By Nick Metzger
This album of ‘new music’ was recorded back in 2010, but due to the respective talents of the trio presented herein it sounds totally fresh. Thomas Ankersmit is better known these days for his work on the Serge rather than the saxophone. His previous two albums on Shelter Press, 2018s Homage to Dick Raaijmakers and last year's Perceptual Geography which he dedicated to electronic pioneer Maryanne Amacher are among my very favorite non-jazz releases in the past handful of years. Likewise bassist Werner Dafeldecker is known as much for his compositional avant-garde as he is for free improvisation. I’m still fairly smitten with his amazing 2020 release Parallel Darks. He featured here on another great trio release with Burkhard Beins and John Butcher earlier this year that provides a great contrast to this one, so I highly recommend making some time for a Dafeldecker listening party. And speaking of listening parties, I’d just been revisiting the two archival Bergisch-Brandenburgisches Quartett SÅJ releases from the last couple of years when I saw this release show up in my Bandcamp feed. Sven-Åke has been quietly releasing gem after gem on the digital platform, including new and archival releases to this reviewer’s eternal delight. On “Ny Musikk” these men subvert the disposition of a classic saxophone trio and deliver something strange and absorbing.
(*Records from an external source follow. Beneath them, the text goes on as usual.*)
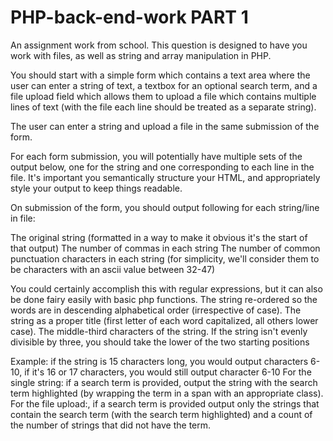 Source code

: # PHP-back-end-work PART 1

An assignment work from school.
This question is designed to have you work with files, as well as string and array manipulation in PHP.

You should start with a simple form which contains a text area where the user can enter a string of text, a textbox for an optional search term, and a file upload field which allows them to upload a file which contains multiple lines of text (with the file each line should be treated as a separate string).

The user can enter a string and upload a file in the same submission of the form.

For each form submission, you will potentially have multiple sets of the output below, one for the string and one corresponding to each line in the file. It's important you semantically structure your HTML, and appropriately style your output to keep things readable.

On submission of the form, you should output following for each string/line in file:

The original string (formatted in a way to make it obvious it's the start of that output)
The number of commas in each string
The number of common punctuation characters in each string (for simplicity, we'll consider them to be characters with an ascii value between 32-47)

You could certainly accomplish this with regular expressions, but it can also be done fairy easily with basic php functions.
The string re-ordered so the words are in descending alphabetical order (irrespective of case).
The string as a proper title (first letter of each word capitalized, all others lower case).
The middle-third characters of the string. If the string isn't evenly divisible by three, you should take the lower of the two starting positions

Example: if the string is 15 characters long, you would output characters 6-10, if it's 16 or 17 characters, you would still output character 6-10
For the single string: if a search term is provided, output the string with the search term highlighted (by wrapping the term in a span with an appropriate class).
For the file upload:, if a search term is provided output only the strings that contain the search term (with the search term highlighted) and a count of the number of strings that did not have the term.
Recorded on a cold Dec 3rd (the titles reference local temperatures at the time) at Cafeteatret in Olso during the Grønland Kammermusikkfestival, the trio presented five relatively brief pieces. The first track “-11oC'' sets the stage for the chilly tone fields to come. Its long, sustained sounds (bowed and blown) and blurry textures yield some sublime moments of superposition. On the following “-13oC'' the track coagulates around irregular, piercing sounds, themselves evocative of early electro-acoustic music, before the piece really groans to life across the second half. On “-7oC'' violent shudders usher in foghorn missives and machine room grima. These ragged sounds drift through gloomy spaces like twitchy patches of reflected light. There’s an uneasy steadiness to the piece that’s organic and foundational but oddly nonspecific and evolving. On the warmest track “2oC'', reedy screeches are dispatched beneath brambles of thorny percussion. Long warbling tones radiate and collide, relying on duration to set the stage for more fleeting, ephemeral phenomena. The final piece “-10oC'' pairs high pitched tones with heavy crackle and groaning textures. The trio play at the very edges of their instruments, only occasionally does a stray sound present in a familiar way.
This is really one of the better minimal albums I’ve heard in quite a while , perhaps you could even call it ‘free minimalism’, but I don’t mean that it’s necessarily quiet or sparse (as anyone who listens to minimalism knows). It’s definitely not a type of music that is made easily palatable, and the glut of attempts at this sort of thing either fall flat or aren’t interesting- happy to say that’s not the case here. It is however a music where the participants’ discipline and level of experience can really shine through, and vice versa. These guys are great at this, and it’s apparent to the discerning listener just how seasoned and well versed they are. The trio maintain a steady focus throughout and approach both their instruments and interactions with a calibrated restraint that gives the music a clear sense of progression and dynamics. A very worthwhile listen if you’re after something different.